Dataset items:
┏━━

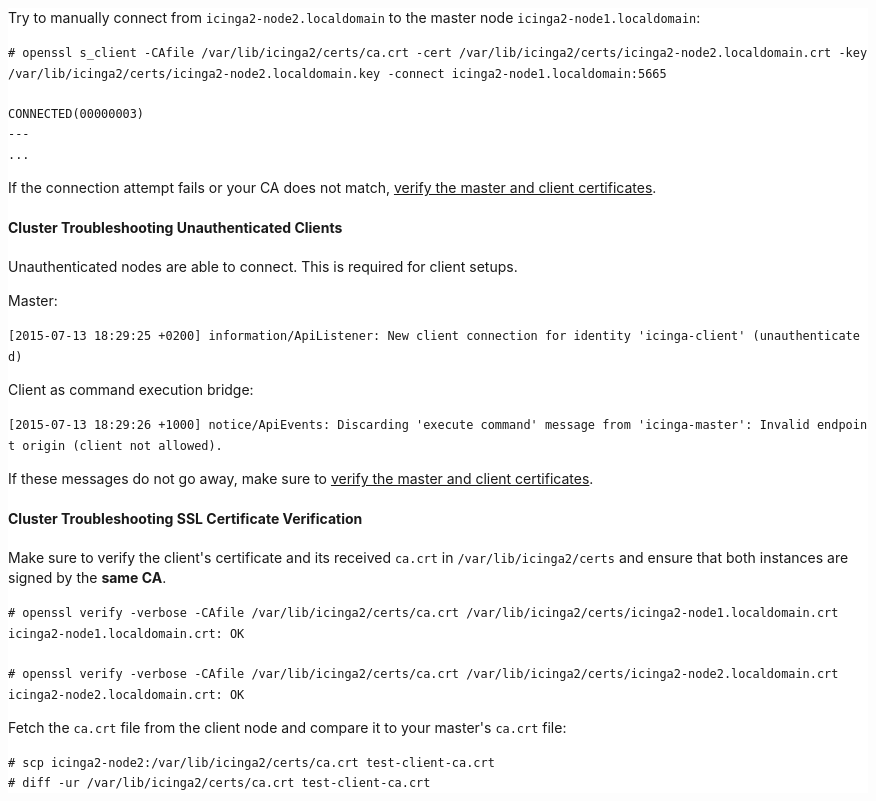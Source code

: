 Try to manually connect from `icinga2-node2.localdomain` to the master node `icinga2-node1.localdomain`:

    # openssl s_client -CAfile /var/lib/icinga2/certs/ca.crt -cert /var/lib/icinga2/certs/icinga2-node2.localdomain.crt -key /var/lib/icinga2/certs/icinga2-node2.localdomain.key -connect icinga2-node1.localdomain:5665

    CONNECTED(00000003)
    ---
    ...

If the connection attempt fails or your CA does not match, [verify the master and client certificates](15-troubleshooting.md#troubleshooting-cluster-ssl-certificate-verification).

#### Cluster Troubleshooting Unauthenticated Clients <a id="troubleshooting-cluster-unauthenticated-clients"></a>

Unauthenticated nodes are able to connect. This is required for client setups.

Master:

    [2015-07-13 18:29:25 +0200] information/ApiListener: New client connection for identity 'icinga-client' (unauthenticated)

Client as command execution bridge:

    [2015-07-13 18:29:26 +1000] notice/ApiEvents: Discarding 'execute command' message from 'icinga-master': Invalid endpoint origin (client not allowed).

If these messages do not go away, make sure to [verify the master and client certificates](15-troubleshooting.md#troubleshooting-cluster-ssl-certificate-verification).

#### Cluster Troubleshooting SSL Certificate Verification <a id="troubleshooting-cluster-ssl-certificate-verification"></a>

Make sure to verify the client's certificate and its received `ca.crt` in `/var/lib/icinga2/certs` and ensure that
both instances are signed by the **same CA**.

    # openssl verify -verbose -CAfile /var/lib/icinga2/certs/ca.crt /var/lib/icinga2/certs/icinga2-node1.localdomain.crt
    icinga2-node1.localdomain.crt: OK

    # openssl verify -verbose -CAfile /var/lib/icinga2/certs/ca.crt /var/lib/icinga2/certs/icinga2-node2.localdomain.crt
    icinga2-node2.localdomain.crt: OK

Fetch the `ca.crt` file from the client node and compare it to your master's `ca.crt` file:

    # scp icinga2-node2:/var/lib/icinga2/certs/ca.crt test-client-ca.crt
    # diff -ur /var/lib/icinga2/certs/ca.crt test-client-ca.crt
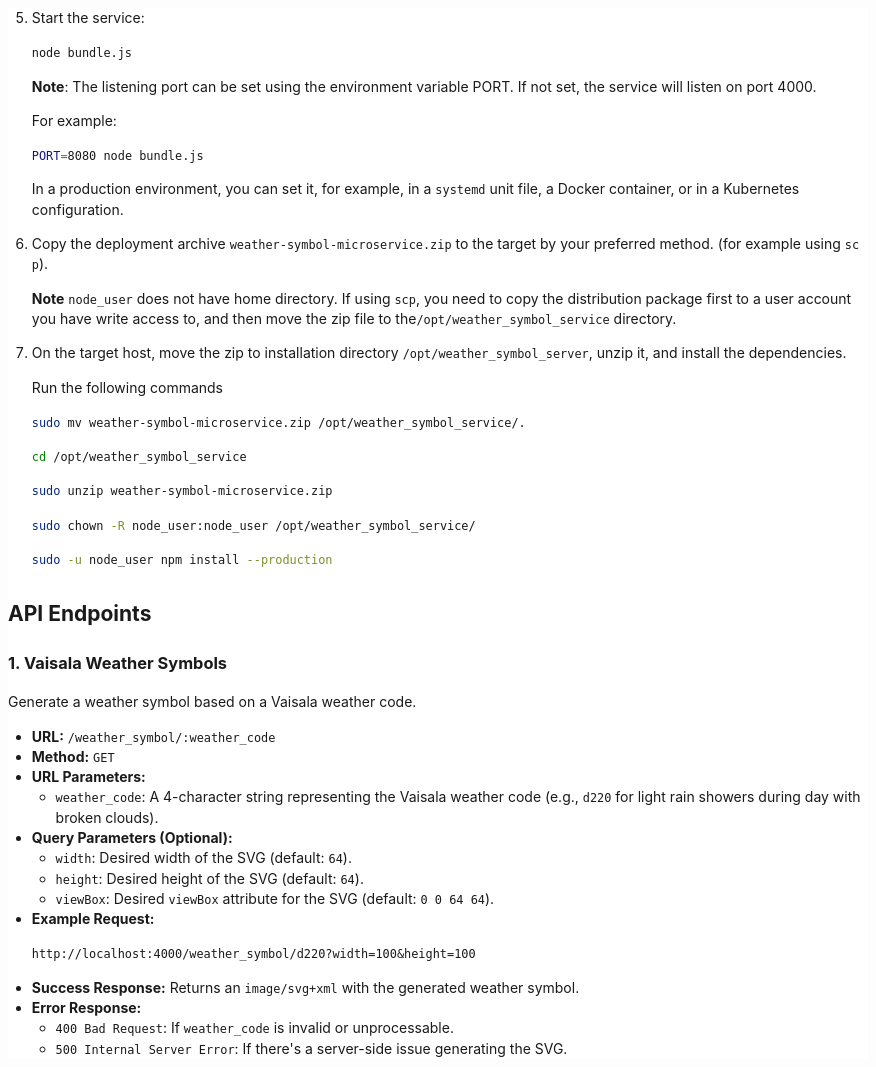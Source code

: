 5. Start the service:

    ```bash
    node bundle.js
    ```

    **Note**: The listening port can be set using the environment variable PORT. If not set, the service will listen on port 4000.

    For example:
    ```bash
    PORT=8080 node bundle.js
    ```

    In a production environment, you can set it, for example, in a `systemd` unit file, a Docker container, or in a Kubernetes configuration.

6. Copy the deployment archive `weather-symbol-microservice.zip` to the target by your preferred method. (for example using `scp`).

   **Note** `node_user` does not have home directory. If using `scp`, you need to copy the distribution package first to a user account you have write access to, and then move the zip file to the`/opt/weather_symbol_service` directory.

7. On the target host, move the zip to installation directory `/opt/weather_symbol_server`, unzip it, and install the dependencies.
    
    Run the following commands
    ```bash
    sudo mv weather-symbol-microservice.zip /opt/weather_symbol_service/.
    ```
    ```bash        
    cd /opt/weather_symbol_service
    ```
    ```bash     
    sudo unzip weather-symbol-microservice.zip
    ```
    ```bash     
    sudo chown -R node_user:node_user /opt/weather_symbol_service/
    ```
    ```bash     
    sudo -u node_user npm install --production
    ```

## API Endpoints

### 1. Vaisala Weather Symbols

Generate a weather symbol based on a Vaisala weather code.

* **URL:** `/weather_symbol/:weather_code`
* **Method:** `GET`
* **URL Parameters:**
    * `weather_code`: A 4-character string representing the Vaisala weather code (e.g., `d220` for light rain showers during day with broken clouds).
* **Query Parameters (Optional):**
    * `width`: Desired width of the SVG (default: `64`).
    * `height`: Desired height of the SVG (default: `64`).
    * `viewBox`: Desired `viewBox` attribute for the SVG (default: `0 0 64 64`).
* **Example Request:**
    ```
    http://localhost:4000/weather_symbol/d220?width=100&height=100
    ```
* **Success Response:** Returns an `image/svg+xml` with the generated weather symbol.
* **Error Response:**
    * `400 Bad Request`: If `weather_code` is invalid or unprocessable.
    * `500 Internal Server Error`: If there's a server-side issue generating the SVG.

┗━━

• **WORK ITEM**
The answer must be every line from the entries above that holds the string "height".

• **EXERCISE OUTPUT**
    * `height`: Desired height of the SVG (default: `64`).
    http://localhost:4000/weather_symbol/d220?width=100&height=100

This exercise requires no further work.